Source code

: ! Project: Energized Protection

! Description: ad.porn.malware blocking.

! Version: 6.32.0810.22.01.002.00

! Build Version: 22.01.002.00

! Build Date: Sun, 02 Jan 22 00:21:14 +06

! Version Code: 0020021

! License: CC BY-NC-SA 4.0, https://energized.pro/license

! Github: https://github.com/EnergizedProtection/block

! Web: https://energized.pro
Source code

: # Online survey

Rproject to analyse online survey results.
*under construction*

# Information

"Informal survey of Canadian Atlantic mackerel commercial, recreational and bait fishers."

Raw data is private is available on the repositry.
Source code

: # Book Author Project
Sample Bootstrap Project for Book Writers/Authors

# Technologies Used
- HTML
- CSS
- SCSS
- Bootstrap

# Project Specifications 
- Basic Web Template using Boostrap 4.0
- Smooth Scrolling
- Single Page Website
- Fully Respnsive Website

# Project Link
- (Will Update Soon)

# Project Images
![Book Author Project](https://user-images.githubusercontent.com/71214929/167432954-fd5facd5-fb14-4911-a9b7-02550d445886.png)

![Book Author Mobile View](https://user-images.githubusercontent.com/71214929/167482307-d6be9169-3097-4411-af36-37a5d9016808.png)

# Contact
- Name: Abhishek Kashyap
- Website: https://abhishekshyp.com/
____________________
Repeat the whole listing verbatim.

▶ Task response:
Source code

: ! Project: Energized Protection

! Description: ad.porn.malware blocking.

! Version: 6.32.0810.22.01.002.00

! Build Version: 22.01.002.00

! Build Date: Sun, 02 Jan 22 00:21:14 +06

! Version Code: 0020021

! License: CC BY-NC-SA 4.0, https://energized.pro/license

! Github: https://github.com/EnergizedProtection/block

! Web: https://energized.pro
Source code

: # Online survey

Rproject to analyse online survey results.
*under construction*

# Information

"Informal survey of Canadian Atlantic mackerel commercial, recreational and bait fishers."

Raw data is private is available on the repositry.
Source code

: # Book Author Project
Sample Bootstrap Project for Book Writers/Authors

# Technologies Used
- HTML
- CSS
- SCSS
- Bootstrap

# Project Specifications 
- Basic Web Template using Boostrap 4.0
- Smooth Scrolling
- Single Page Website
- Fully Respnsive Website

# Project Link
- (Will Update Soon)

# Project Images
![Book Author Project](https://user-images.githubusercontent.com/71214929/167432954-fd5facd5-fb14-4911-a9b7-02550d445886.png)

![Book Author Mobile View](https://user-images.githubusercontent.com/71214929/167482307-d6be9169-3097-4411-af36-37a5d9016808.png)

# Contact
- Name: Abhishek Kashyap
- Website: https://abhishekshyp.com/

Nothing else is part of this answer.